Although there is serious geek cred associated with the implementation you've done where the line is blurred between JSON and VB; I will say that having this sort of syntax makes it clear that you are "doing something" above and beyond the JSON syntax. The "ugly" way is clearly visible and the action doing so doesn't get lost is the sea of JSON. So some more thought should be given that.

If I were looking for a "flaw" (as it is really, really, really minor) hiding in what I see it is in the reliance on having to package another assembly. Meaning that if you were to make a small single executable utility, you couldn't do so if utilized this. As I said, a minor issue... but one that doesn't exist with regards to XML literals. ;-) With that said, I'd rather have the "penalty" of have a multiple assembly distributable then not having the choice at all for the ease of use.

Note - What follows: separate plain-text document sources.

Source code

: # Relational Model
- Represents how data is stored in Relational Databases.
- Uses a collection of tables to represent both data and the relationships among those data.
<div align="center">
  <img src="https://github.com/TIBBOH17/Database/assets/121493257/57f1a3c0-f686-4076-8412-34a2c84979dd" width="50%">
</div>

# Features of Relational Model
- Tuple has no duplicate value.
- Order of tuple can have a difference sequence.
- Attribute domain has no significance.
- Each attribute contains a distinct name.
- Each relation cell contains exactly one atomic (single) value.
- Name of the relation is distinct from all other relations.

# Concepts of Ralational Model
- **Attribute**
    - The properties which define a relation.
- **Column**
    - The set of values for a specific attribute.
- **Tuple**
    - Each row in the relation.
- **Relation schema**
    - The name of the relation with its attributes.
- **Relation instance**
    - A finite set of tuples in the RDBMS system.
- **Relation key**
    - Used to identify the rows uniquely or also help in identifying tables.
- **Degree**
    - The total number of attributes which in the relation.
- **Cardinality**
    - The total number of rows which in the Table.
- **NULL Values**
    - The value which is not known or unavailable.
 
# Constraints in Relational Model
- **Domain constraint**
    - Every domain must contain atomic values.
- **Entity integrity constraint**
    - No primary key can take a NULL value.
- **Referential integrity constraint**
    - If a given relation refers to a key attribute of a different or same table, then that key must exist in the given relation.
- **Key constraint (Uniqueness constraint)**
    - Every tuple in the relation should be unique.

All-in-all this is really awesome!

VBAndCs commented 5 years ago

Please look at this proposal https://github.com/dotnet/roslyn/issues/38274 . It will allow strongly typed JSON and XML settings.

bandleader commented 5 years ago

Re: comments, I assume we aren't suggesting that we produce JSON with comments in it (this would be invalid JSON). I assume the question is how to add VB comments in middle of a JSON literal.

I assume this would be done in the regular way?

Dim name = {
  "first": "Anthony", 'Former VB PM
  "last": "Green"
}

Of course there would be no way to do this all in one line, but that's a longstanding limitation of VB's not having inline (/* ... */) comments (which also means that other constructs such as array literals, CallExpressions, etc. can't be done in one line with comments).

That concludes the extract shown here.